Interviews with plans across all types of markets reveal disappointment with the actions of policymakers and the direction of the Medicare product in recent years. For many years, pioneering risk-contracting plans referred to their doubts about the reliability of contracting with the Medicare program as the “public sector risk factor” (Bell 1987). The past few years have brought this concern back to life and sown seeds of doubt and distrust that will be hard to dispel, particularly among plans that have withdrawn from participation in Medicare+Choice. This atmosphere of distrust will be a significant impediment to launching future reform efforts. As Medicare payment rates increases have slowed while financial needs of providers have seemed to grow, relationships between plans and providers have also suffered. Health plans note that the momentum of rapid Medicare HMO enrollment that convinced many providers to join networks has now been lost. As Medicare HMO enrollment declines and the Medicare HMO product falls into further disfavor, it will be exceedingly difficult to draw providers into networks for the product.

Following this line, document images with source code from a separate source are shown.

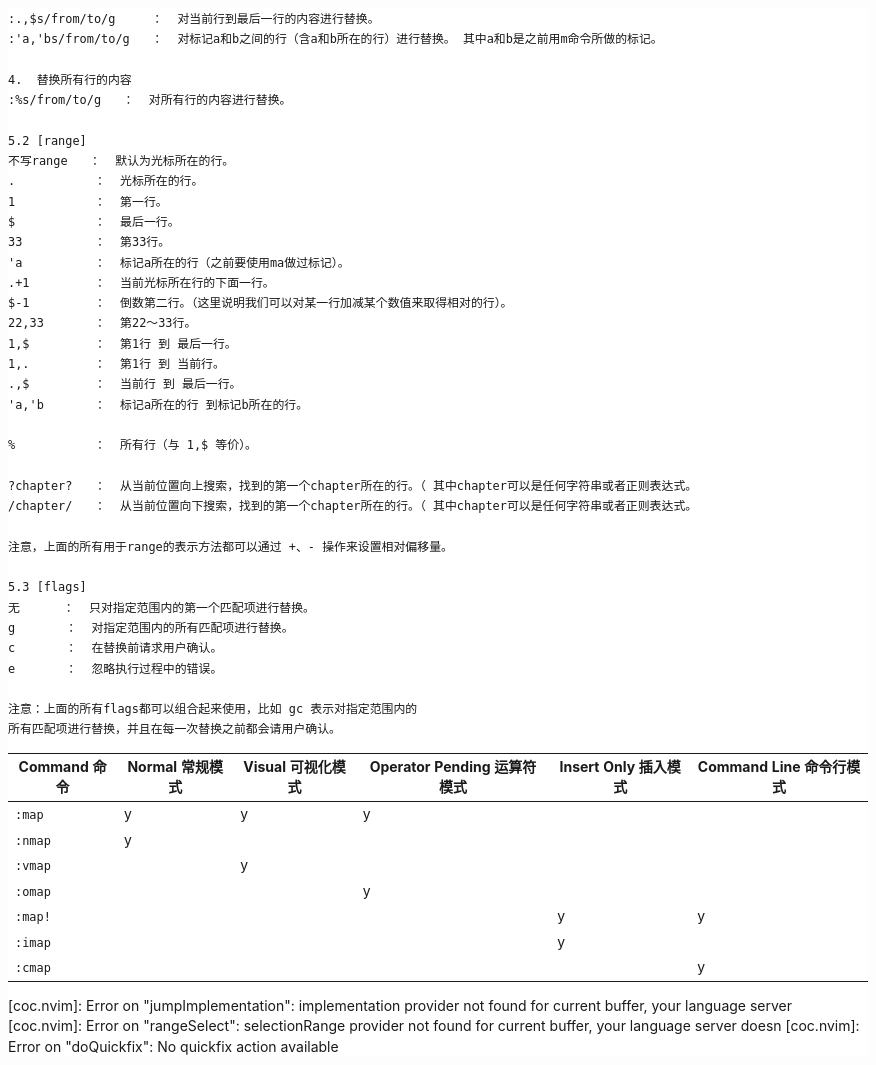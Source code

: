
 ```
:.,$s/from/to/g     ：  对当前行到最后一行的内容进行替换。
:'a,'bs/from/to/g   ：  对标记a和b之间的行（含a和b所在的行）进行替换。 其中a和b是之前用m命令所做的标记。

4.  替换所有行的内容
:%s/from/to/g   ：  对所有行的内容进行替换。

5.2 [range]
不写range   ：  默认为光标所在的行。
.           ：  光标所在的行。
1           ：  第一行。
$           ：  最后一行。
33          ：  第33行。
'a          ：  标记a所在的行（之前要使用ma做过标记）。
.+1         ：  当前光标所在行的下面一行。
$-1         ：  倒数第二行。（这里说明我们可以对某一行加减某个数值来取得相对的行）。
22,33       ：  第22～33行。
1,$         ：  第1行 到 最后一行。
1,.         ：  第1行 到 当前行。
.,$         ：  当前行 到 最后一行。
'a,'b       ：  标记a所在的行 到标记b所在的行。

%           ：  所有行（与 1,$ 等价）。

?chapter?   ：  从当前位置向上搜索，找到的第一个chapter所在的行。（ 其中chapter可以是任何字符串或者正则表达式。
/chapter/   ：  从当前位置向下搜索，找到的第一个chapter所在的行。（ 其中chapter可以是任何字符串或者正则表达式。

注意，上面的所有用于range的表示方法都可以通过 +、- 操作来设置相对偏移量。

5.3 [flags]
无      ：  只对指定范围内的第一个匹配项进行替换。
g       ：  对指定范围内的所有匹配项进行替换。
c       ：  在替换前请求用户确认。
e       ：  忽略执行过程中的错误。

注意：上面的所有flags都可以组合起来使用，比如 gc 表示对指定范围内的
所有匹配项进行替换，并且在每一次替换之前都会请用户确认。
```



| Command 命令 | Normal  常规模式 | Visual 可视化模式 | Operator Pending 运算符模式 | Insert Only 插入模式 | Command Line 命令行模式 |
| ------------ | ---------------- | ----------------- | --------------------------- | -------------------- | ----------------------- |
| `:map`       | y                | y                 | y                           |                      |                         |
| `:nmap`      | y                |                   |                             |                      |                         |
| `:vmap`      |                  | y                 |                             |                      |                         |
| `:omap`      |                  |                   | y                           |                      |                         |
| `:map!`      |                  |                   |                             | y                    | y                       |
| `:imap`      |                  |                   |                             | y                    |                         |
| `:cmap`      |                  |                   |                             |                      | y                       |


[coc.nvim]: Error on "jumpImplementation": implementation provider not found for current buffer, your language server
 [coc.nvim]: Error on "rangeSelect": selectionRange provider not found for current buffer, your language server doesn
[coc.nvim]: Error on "doQuickfix": No quickfix action available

The ups and downs of the Medicare HMO market—as well as the failure of most other Medicare+Choice options to emerge—have raised doubts in the minds of policymakers about the reliability of private plans as instruments for achieving public policy goals. Some policymakers believe that Medicare's experience with plan retreats and withdrawals confirms their worst suspicions about plan motives, methods, and dependability. Other policy observers have little sympathy for plans that have promised their members and network providers more than what they can deliver. These observers contend that if plans will not adjust member premiums or benefits to bring revenues and expenses back in line then they cannot succeed financially and should leave the market. These critics conclude that the withdrawal from the market of a sufficient number of plans may indicate that a Medicare HMO strategy cannot be sustained. Ultimately, the past decade underscores that Medicare's reliance on voluntary participation by private plans carries with it an inescapable measure of instability.

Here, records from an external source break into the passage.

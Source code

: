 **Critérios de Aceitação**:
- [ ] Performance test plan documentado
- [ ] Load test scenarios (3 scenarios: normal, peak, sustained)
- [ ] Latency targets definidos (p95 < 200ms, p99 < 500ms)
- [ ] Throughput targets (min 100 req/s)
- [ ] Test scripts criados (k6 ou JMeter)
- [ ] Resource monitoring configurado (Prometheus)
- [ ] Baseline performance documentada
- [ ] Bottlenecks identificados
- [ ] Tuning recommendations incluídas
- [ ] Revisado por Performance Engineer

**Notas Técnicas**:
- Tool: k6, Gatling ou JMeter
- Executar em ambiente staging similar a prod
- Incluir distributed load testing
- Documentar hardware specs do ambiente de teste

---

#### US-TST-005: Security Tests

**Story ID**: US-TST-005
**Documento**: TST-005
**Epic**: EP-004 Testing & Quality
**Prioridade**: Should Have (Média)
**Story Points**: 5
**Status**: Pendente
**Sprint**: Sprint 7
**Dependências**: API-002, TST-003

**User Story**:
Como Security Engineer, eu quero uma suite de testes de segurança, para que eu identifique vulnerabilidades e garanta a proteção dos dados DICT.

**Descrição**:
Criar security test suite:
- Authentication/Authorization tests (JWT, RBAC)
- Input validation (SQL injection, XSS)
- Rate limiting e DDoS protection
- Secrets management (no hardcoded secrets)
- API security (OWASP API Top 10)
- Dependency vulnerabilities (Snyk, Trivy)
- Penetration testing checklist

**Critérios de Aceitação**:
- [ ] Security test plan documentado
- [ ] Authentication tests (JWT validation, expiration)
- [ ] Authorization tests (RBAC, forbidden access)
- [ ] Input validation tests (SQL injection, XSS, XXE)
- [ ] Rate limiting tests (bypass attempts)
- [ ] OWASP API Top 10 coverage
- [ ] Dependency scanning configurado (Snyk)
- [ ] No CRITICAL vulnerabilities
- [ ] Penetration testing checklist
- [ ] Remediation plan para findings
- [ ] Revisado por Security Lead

Medicare's structure and relative inflexibility are—and will remain—significant impediments in the face of transitioning managed care markets. Given the pace of change in the managed care market in terms of models, products, and practices, slow moving efforts to modernize Medicare are unlikely to keep up with these developments. Even an apparently well-thought-out initiative like the competitive-bidding demonstrations to devise a new method of determining payment rates was badly mauled when it was overtaken both by events in local markets and shifting political sentiments toward managed care plans in general.

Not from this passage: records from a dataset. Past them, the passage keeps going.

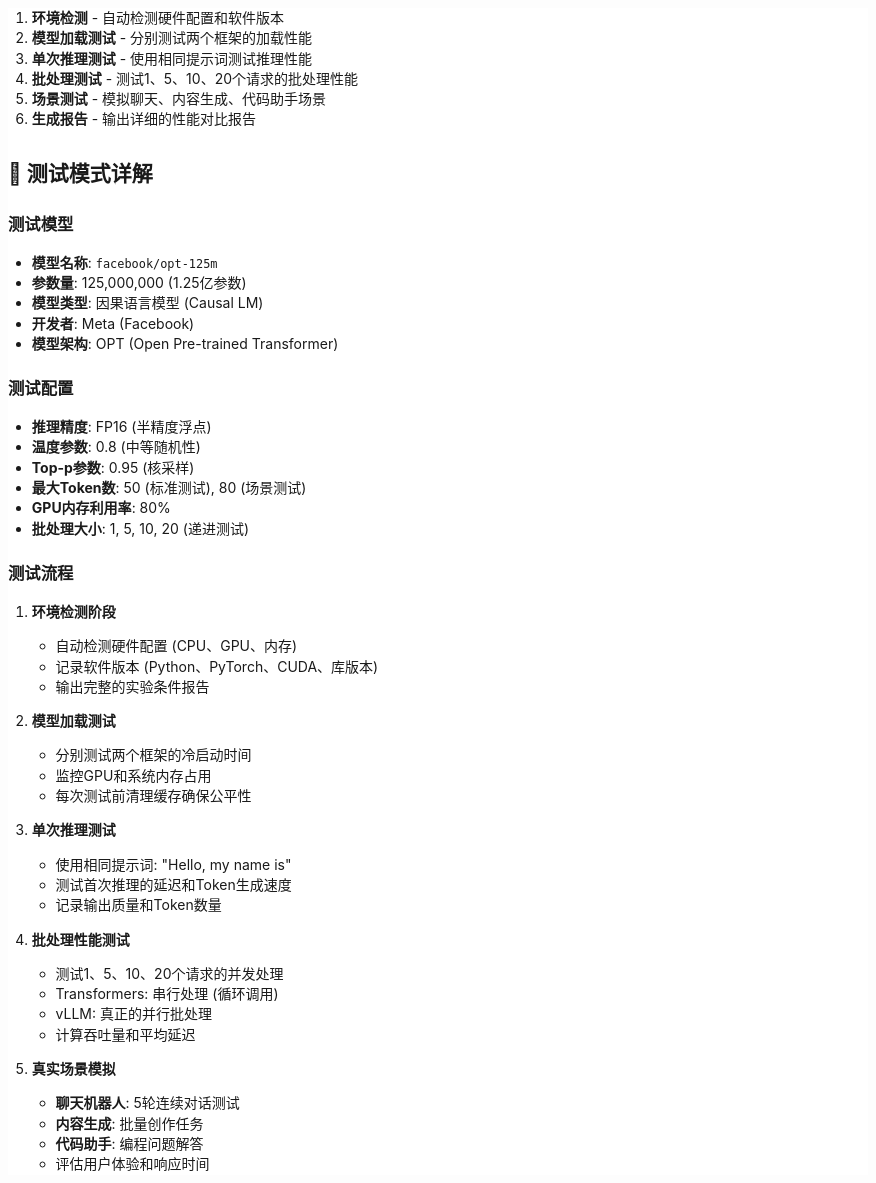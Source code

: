 1. **环境检测** - 自动检测硬件配置和软件版本
2. **模型加载测试** - 分别测试两个框架的加载性能
3. **单次推理测试** - 使用相同提示词测试推理性能
4. **批处理测试** - 测试1、5、10、20个请求的批处理性能
5. **场景测试** - 模拟聊天、内容生成、代码助手场景
6. **生成报告** - 输出详细的性能对比报告

## 🧪 测试模式详解

### 测试模型
- **模型名称**: `facebook/opt-125m`
- **参数量**: 125,000,000 (1.25亿参数)
- **模型类型**: 因果语言模型 (Causal LM)
- **开发者**: Meta (Facebook)
- **模型架构**: OPT (Open Pre-trained Transformer)

### 测试配置
- **推理精度**: FP16 (半精度浮点)
- **温度参数**: 0.8 (中等随机性)
- **Top-p参数**: 0.95 (核采样)
- **最大Token数**: 50 (标准测试), 80 (场景测试)
- **GPU内存利用率**: 80%
- **批处理大小**: 1, 5, 10, 20 (递进测试)

### 测试流程
1. **环境检测阶段**
   - 自动检测硬件配置 (CPU、GPU、内存)
   - 记录软件版本 (Python、PyTorch、CUDA、库版本)
   - 输出完整的实验条件报告

2. **模型加载测试**
   - 分别测试两个框架的冷启动时间
   - 监控GPU和系统内存占用
   - 每次测试前清理缓存确保公平性

3. **单次推理测试**
   - 使用相同提示词: "Hello, my name is"
   - 测试首次推理的延迟和Token生成速度
   - 记录输出质量和Token数量

4. **批处理性能测试**
   - 测试1、5、10、20个请求的并发处理
   - Transformers: 串行处理 (循环调用)
   - vLLM: 真正的并行批处理
   - 计算吞吐量和平均延迟

5. **真实场景模拟**
   - **聊天机器人**: 5轮连续对话测试
   - **内容生成**: 批量创作任务
   - **代码助手**: 编程问题解答
   - 评估用户体验和响应时间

The larger findings from the third round of site visits to the 12 communities offer a final note of caution that should inform Medicare's HMO strategy (Lesser and Ginsburg 2001). Clearly, health plans have lost considerable traction in their efforts to contain costs as premium increases have soared and returned to the levels of a decade ago. Health plans' products and practices are moving toward less aggressively managed care built around broader networks of providers and accompanied by higher cost-sharing provisions for members. Brinkmanship and instability have become common in plan–provider contracting, and many providers are actively seeking a return to more traditional methods of payments. Moreover, benefits packages are being trimmed while adding more cost-sharing by consumers, particularly for pharmaceuticals. Anticipated improvements in chronic care management, application of information technology, more rigorous cost-effectiveness assessment of new technology, and more consumer-friendly interaction have proven elusive. Taken together, these disappointing and perhaps ominous developments should at least underscore the need to reconsider just what it is that HMOs or other coordinated care plans can bring to the Medicare program.